REQUIRED WORK: Every entry is to be returned exactly as it stands; the pictures are to be dropped.

==========

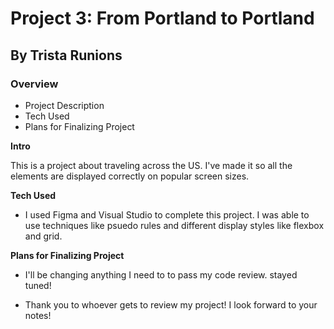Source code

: # Project 3: From Portland to Portland
## By Trista Runions

### Overview
* Project Description
* Tech Used
* Plans for Finalizing Project

**Intro**

This is a project about traveling across the US. I've made it so all the elements are displayed correctly on popular screen sizes. 

**Tech Used**

* I used Figma and Visual Studio to complete this project. I was able to use techniques like psuedo rules and different display styles like flexbox and grid.

**Plans for Finalizing Project**

* I'll be changing anything I need to to pass my code review. stayed tuned! 


* Thank you to whoever gets to review my project! I look forward to your notes!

==========

ANSWER BELOW:
Source code

: # Project 3: From Portland to Portland
## By Trista Runions

### Overview
* Project Description
* Tech Used
* Plans for Finalizing Project

**Intro**

This is a project about traveling across the US. I've made it so all the elements are displayed correctly on popular screen sizes. 

**Tech Used**

* I used Figma and Visual Studio to complete this project. I was able to use techniques like psuedo rules and different display styles like flexbox and grid.

**Plans for Finalizing Project**

* I'll be changing anything I need to to pass my code review. stayed tuned! 


* Thank you to whoever gets to review my project! I look forward to your notes!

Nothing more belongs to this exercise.